What this task involves:
Your answer should be a single number: how many lines in the data below hold the string "оперативната".

Dataset extract:
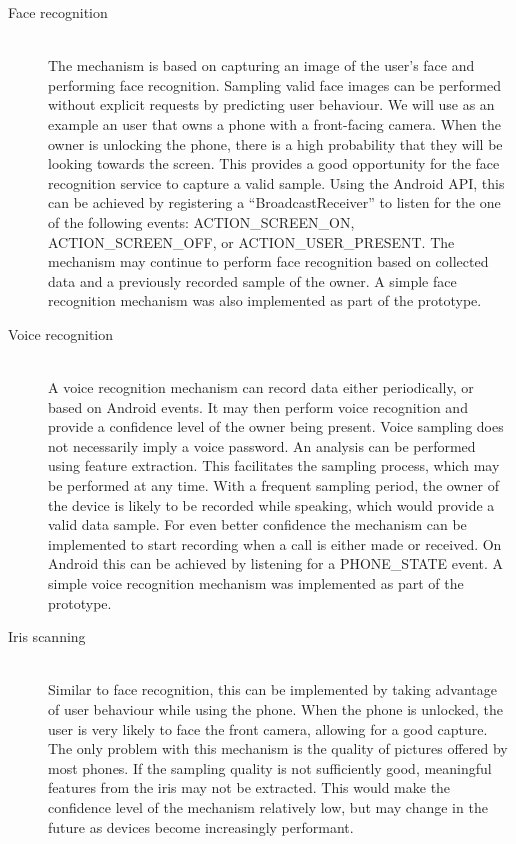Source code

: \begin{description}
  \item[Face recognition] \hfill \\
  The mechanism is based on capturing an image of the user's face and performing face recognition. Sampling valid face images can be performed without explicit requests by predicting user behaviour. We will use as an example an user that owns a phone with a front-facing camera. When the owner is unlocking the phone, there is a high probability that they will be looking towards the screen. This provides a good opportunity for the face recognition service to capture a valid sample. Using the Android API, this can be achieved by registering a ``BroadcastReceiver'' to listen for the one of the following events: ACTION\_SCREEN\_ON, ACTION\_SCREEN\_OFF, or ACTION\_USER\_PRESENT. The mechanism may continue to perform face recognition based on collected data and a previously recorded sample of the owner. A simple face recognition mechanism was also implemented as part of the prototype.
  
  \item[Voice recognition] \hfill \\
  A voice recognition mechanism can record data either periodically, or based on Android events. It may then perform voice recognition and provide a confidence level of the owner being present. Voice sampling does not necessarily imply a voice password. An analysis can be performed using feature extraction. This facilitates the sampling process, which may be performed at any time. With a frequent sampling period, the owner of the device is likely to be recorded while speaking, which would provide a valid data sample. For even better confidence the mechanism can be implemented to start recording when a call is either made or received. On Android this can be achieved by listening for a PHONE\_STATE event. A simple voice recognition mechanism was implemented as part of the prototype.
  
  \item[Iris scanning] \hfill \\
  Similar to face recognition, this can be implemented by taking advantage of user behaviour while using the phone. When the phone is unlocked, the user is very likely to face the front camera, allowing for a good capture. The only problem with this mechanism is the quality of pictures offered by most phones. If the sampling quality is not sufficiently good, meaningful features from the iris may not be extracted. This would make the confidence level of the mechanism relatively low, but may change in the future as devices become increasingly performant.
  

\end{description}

...

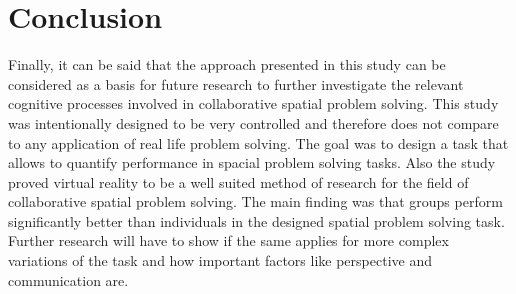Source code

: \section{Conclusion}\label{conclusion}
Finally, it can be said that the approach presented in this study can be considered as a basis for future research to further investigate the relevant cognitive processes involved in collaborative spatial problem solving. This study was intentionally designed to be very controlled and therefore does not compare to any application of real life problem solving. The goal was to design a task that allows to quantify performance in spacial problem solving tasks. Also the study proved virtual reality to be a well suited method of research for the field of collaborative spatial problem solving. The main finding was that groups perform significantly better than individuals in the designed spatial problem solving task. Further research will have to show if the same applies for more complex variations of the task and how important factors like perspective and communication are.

* * *

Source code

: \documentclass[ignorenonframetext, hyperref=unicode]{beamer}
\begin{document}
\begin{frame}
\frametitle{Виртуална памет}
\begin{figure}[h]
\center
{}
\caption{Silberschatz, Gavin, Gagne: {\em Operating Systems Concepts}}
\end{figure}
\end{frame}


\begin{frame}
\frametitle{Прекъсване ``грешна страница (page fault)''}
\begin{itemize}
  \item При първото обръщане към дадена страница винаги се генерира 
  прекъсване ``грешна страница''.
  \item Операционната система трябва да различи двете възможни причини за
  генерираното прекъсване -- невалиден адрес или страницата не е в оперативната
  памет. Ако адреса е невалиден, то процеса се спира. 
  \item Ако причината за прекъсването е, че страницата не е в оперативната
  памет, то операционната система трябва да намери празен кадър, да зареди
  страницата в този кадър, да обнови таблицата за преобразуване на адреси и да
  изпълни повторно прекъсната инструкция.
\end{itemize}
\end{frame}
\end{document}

Solution below:
2